→ **Task**: Search each line of the data for the word "various"; copy every line where it is found.

*** Task material Section Begins ***

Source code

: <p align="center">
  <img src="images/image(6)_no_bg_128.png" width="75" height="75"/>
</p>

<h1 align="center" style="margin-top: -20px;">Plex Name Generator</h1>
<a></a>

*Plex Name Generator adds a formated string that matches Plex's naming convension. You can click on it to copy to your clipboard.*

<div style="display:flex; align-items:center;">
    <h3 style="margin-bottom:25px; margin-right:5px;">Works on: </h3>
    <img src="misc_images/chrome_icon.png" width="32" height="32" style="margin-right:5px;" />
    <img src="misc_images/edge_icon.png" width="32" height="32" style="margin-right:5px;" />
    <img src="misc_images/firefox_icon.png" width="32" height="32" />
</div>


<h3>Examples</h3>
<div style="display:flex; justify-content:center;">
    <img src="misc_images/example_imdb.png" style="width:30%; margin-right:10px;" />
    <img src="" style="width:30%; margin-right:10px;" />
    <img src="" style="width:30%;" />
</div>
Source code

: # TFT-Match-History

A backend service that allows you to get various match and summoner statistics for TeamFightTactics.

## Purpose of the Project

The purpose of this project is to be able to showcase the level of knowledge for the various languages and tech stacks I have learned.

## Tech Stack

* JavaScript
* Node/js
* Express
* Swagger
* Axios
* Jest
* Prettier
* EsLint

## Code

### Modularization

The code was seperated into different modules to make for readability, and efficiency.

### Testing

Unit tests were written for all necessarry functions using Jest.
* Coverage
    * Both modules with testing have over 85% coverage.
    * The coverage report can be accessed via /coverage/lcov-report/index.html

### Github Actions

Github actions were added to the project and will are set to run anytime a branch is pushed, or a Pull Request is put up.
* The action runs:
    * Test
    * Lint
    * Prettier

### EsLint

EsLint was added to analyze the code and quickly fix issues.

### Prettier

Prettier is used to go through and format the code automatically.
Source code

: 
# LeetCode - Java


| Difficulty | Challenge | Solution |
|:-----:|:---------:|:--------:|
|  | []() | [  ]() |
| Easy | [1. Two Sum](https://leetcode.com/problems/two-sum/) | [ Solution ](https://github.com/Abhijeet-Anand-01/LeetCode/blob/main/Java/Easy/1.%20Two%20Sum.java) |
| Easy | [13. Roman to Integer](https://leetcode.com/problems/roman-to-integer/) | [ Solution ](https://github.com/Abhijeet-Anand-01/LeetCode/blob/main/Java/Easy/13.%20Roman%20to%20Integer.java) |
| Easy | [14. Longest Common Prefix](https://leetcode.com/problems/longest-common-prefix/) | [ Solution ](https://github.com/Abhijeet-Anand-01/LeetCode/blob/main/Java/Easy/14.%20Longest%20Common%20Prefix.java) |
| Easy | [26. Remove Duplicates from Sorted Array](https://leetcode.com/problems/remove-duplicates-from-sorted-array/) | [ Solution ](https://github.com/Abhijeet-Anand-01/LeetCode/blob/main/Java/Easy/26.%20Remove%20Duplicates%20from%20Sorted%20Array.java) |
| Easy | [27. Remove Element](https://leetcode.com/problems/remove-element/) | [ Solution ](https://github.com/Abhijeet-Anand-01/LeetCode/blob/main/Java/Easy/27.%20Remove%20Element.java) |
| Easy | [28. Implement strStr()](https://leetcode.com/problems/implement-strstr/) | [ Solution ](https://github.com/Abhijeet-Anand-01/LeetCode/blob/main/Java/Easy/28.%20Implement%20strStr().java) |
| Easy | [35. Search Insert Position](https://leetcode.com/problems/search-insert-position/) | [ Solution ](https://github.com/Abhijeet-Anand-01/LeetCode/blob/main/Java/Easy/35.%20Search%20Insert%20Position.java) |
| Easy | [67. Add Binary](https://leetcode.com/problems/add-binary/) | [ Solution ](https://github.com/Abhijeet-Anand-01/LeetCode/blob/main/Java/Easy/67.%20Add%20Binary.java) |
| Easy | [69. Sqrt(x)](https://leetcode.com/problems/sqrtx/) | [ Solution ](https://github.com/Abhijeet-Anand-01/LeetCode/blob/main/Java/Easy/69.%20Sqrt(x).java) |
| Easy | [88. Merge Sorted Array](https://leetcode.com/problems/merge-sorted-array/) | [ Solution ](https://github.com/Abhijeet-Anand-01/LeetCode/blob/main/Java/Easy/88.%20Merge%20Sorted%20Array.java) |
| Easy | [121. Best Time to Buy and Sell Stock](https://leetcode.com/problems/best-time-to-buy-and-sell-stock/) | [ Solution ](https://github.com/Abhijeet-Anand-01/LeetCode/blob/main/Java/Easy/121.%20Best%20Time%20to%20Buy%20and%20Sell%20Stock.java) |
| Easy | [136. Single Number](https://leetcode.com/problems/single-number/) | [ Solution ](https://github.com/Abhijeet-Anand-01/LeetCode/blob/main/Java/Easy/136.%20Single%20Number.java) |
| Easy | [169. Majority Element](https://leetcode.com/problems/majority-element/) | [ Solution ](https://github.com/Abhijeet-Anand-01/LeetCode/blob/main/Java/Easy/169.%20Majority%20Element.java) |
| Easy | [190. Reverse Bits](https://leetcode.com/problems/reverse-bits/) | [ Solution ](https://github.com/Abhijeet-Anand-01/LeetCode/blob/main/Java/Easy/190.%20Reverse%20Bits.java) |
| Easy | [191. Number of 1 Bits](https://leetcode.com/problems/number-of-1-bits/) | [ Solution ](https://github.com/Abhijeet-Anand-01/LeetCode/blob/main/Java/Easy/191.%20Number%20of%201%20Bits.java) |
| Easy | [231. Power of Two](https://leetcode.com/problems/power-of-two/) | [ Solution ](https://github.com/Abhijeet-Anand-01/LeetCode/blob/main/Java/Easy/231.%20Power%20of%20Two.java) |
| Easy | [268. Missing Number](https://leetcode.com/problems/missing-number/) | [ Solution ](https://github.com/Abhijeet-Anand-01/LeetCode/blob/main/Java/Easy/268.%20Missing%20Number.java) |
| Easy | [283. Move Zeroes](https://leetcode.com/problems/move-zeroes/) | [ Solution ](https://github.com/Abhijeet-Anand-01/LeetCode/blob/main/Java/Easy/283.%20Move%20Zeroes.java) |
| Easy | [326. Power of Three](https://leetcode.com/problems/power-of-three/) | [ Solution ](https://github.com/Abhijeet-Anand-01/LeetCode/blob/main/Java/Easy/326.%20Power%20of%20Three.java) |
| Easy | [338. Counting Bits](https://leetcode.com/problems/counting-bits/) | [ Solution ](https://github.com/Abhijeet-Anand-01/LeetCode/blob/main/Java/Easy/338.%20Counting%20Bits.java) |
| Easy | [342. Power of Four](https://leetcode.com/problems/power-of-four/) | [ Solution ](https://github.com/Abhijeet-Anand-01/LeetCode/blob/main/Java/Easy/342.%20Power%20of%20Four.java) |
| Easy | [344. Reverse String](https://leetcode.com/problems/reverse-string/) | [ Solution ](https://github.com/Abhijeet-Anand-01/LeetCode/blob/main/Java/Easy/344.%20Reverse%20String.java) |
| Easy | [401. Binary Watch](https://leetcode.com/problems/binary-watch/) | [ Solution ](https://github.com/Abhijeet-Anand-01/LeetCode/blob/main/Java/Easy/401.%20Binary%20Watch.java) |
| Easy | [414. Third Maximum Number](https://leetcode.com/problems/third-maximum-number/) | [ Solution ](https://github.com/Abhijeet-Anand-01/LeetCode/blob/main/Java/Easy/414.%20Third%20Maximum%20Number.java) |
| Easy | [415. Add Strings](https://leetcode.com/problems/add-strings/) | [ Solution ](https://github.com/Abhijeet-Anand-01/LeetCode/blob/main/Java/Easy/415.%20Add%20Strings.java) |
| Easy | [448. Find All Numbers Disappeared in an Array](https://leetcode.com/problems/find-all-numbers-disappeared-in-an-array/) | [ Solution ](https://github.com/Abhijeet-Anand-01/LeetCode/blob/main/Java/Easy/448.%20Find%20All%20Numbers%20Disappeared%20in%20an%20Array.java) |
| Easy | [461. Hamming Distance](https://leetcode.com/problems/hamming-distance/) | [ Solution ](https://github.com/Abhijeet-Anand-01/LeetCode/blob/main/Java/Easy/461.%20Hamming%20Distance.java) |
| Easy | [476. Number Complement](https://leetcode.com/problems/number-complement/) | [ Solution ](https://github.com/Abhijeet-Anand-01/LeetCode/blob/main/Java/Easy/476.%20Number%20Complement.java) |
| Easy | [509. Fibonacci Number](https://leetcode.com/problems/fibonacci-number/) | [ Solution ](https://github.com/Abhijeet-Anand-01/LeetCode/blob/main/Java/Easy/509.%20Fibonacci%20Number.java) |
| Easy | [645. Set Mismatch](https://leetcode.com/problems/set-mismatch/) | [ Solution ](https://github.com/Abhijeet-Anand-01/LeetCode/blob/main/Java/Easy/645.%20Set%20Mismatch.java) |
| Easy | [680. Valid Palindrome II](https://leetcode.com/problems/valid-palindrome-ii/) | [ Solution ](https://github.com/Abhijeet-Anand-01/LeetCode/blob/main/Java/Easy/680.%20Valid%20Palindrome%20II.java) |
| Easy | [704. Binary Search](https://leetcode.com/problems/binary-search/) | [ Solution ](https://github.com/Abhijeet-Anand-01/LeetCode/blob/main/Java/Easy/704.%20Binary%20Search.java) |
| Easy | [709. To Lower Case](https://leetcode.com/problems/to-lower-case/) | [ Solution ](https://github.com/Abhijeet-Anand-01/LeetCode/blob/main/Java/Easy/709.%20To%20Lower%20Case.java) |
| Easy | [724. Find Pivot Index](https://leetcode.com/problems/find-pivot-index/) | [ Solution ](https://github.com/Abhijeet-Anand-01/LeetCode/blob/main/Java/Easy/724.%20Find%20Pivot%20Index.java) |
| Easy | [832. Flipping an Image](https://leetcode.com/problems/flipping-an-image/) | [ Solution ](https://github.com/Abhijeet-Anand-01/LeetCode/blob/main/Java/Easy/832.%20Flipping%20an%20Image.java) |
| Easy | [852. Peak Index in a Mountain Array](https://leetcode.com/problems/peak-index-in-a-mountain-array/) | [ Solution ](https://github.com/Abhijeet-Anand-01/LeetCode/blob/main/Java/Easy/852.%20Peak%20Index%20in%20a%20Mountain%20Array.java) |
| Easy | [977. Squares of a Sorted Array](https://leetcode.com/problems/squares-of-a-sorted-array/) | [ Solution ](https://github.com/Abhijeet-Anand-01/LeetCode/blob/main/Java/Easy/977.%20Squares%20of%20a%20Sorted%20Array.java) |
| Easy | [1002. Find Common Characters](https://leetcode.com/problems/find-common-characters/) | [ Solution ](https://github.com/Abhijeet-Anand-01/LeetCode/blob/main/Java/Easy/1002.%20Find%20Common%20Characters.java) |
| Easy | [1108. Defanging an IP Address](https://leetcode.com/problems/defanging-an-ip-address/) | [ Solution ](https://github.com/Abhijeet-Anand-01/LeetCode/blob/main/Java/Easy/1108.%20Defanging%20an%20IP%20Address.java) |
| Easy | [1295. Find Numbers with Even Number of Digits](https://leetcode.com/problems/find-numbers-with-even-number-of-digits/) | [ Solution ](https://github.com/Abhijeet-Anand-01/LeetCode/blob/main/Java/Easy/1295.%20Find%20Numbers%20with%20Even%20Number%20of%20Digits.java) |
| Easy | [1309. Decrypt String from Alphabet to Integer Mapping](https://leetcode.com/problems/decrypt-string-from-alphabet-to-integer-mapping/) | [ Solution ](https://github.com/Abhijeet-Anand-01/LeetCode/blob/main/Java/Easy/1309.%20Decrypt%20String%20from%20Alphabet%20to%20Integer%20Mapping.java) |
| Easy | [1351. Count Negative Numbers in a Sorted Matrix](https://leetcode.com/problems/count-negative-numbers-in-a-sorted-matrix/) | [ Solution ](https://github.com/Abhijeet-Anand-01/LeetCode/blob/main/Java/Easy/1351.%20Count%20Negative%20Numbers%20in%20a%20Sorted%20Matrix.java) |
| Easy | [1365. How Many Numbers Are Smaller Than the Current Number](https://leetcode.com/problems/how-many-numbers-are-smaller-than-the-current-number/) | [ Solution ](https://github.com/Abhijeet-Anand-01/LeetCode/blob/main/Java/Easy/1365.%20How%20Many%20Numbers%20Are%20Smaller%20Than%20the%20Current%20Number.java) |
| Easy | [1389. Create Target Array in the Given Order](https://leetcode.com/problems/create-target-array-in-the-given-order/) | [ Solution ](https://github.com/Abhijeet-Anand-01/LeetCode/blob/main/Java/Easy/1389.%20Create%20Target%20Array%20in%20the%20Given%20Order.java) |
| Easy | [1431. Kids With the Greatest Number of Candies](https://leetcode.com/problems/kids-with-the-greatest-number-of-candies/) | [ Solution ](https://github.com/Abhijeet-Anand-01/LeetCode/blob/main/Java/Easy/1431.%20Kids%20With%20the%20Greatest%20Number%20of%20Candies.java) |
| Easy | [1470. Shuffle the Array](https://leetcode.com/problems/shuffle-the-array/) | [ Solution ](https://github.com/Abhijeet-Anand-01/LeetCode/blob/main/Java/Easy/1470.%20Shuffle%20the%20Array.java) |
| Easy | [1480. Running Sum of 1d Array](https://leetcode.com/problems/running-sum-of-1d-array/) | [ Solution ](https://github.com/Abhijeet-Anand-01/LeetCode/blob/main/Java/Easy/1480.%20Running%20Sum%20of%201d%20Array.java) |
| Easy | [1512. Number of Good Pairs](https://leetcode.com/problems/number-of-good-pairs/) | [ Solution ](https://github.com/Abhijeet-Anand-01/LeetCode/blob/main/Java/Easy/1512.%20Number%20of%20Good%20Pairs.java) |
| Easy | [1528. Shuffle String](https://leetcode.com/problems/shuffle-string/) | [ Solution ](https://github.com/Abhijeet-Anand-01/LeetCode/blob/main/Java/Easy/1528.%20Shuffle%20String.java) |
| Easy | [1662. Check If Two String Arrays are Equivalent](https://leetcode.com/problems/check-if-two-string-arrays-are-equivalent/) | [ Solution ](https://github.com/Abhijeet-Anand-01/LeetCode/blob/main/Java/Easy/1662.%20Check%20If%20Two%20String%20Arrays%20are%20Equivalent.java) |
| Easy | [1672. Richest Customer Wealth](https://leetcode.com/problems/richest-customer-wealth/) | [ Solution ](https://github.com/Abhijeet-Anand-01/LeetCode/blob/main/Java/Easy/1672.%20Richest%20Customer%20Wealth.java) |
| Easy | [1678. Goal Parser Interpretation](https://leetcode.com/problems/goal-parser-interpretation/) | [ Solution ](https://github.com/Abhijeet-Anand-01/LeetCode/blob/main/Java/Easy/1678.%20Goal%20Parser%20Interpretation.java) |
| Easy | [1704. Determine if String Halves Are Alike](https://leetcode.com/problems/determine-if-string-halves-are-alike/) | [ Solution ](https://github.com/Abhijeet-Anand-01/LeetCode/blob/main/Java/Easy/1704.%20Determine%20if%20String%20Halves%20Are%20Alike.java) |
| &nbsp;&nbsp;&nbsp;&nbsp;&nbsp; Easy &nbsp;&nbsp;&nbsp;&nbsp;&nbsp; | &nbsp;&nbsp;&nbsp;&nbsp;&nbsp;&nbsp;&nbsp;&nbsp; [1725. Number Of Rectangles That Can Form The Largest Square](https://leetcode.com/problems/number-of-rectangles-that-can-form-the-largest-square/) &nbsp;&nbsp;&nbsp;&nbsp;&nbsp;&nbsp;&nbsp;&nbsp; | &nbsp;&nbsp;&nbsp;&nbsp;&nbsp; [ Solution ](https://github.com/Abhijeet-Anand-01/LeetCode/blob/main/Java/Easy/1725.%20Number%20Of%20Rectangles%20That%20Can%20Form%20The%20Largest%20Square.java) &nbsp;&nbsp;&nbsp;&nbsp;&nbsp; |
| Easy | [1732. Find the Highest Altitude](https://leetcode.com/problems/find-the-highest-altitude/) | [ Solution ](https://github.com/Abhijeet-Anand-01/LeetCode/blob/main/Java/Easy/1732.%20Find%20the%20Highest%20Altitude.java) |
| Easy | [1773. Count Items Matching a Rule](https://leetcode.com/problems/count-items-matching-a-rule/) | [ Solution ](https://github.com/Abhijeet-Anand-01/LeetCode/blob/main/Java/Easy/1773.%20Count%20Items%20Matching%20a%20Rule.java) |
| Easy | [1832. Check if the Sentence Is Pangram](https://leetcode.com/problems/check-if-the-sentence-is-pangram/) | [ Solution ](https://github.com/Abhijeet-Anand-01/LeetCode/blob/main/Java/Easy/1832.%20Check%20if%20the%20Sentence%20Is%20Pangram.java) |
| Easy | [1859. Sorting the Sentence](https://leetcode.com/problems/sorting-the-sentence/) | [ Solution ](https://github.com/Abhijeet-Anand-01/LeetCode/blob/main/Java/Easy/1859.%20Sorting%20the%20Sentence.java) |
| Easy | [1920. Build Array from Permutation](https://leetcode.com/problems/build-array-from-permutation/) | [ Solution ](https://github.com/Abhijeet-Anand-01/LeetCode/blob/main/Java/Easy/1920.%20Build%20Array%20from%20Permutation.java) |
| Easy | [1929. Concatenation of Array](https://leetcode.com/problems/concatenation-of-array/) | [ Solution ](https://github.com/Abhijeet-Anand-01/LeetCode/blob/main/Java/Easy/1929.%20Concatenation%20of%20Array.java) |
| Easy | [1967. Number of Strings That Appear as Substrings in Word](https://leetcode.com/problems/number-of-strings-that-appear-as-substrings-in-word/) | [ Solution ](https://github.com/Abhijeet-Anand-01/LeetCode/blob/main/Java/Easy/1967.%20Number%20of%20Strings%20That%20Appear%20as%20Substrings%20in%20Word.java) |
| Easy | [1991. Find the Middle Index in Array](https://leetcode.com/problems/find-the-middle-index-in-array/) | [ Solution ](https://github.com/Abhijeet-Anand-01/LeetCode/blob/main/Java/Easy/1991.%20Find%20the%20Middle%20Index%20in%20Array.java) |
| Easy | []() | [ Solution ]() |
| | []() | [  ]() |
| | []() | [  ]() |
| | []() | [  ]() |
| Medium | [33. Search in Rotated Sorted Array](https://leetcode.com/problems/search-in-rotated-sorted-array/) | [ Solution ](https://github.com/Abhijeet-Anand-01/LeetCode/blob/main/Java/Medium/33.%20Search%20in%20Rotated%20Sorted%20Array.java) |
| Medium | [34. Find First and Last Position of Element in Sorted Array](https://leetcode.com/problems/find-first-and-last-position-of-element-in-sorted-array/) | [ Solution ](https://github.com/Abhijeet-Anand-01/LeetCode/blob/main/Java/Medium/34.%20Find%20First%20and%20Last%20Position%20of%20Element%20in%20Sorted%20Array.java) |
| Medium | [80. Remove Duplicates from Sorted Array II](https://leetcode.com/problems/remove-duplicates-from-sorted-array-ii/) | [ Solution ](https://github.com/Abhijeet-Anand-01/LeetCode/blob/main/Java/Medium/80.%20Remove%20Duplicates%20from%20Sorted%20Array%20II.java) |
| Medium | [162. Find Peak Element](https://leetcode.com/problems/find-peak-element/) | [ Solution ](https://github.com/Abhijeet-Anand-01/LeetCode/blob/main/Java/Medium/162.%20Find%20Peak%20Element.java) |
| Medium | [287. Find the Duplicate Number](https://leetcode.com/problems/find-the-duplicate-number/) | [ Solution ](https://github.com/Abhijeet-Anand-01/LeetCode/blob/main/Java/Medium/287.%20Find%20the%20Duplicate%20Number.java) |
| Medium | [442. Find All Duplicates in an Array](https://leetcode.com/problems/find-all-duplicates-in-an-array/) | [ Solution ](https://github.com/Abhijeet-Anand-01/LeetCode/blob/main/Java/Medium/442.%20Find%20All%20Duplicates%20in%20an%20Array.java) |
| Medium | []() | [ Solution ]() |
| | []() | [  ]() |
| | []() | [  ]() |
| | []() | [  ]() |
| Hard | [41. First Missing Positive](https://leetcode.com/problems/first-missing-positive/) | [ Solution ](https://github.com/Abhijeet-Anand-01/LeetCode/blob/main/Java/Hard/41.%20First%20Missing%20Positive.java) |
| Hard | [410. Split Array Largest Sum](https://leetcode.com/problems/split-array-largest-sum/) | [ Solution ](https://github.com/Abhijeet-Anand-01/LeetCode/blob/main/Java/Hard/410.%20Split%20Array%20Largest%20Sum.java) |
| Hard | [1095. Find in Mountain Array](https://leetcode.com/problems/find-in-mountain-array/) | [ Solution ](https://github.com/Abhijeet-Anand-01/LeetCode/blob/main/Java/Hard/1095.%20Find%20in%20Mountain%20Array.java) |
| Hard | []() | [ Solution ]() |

*** Task material Section Ends ***

→ **Your response**:
A backend service that allows you to get various match and summoner statistics for TeamFightTactics.
The purpose of this project is to be able to showcase the level of knowledge for the various languages and tech stacks I have learned.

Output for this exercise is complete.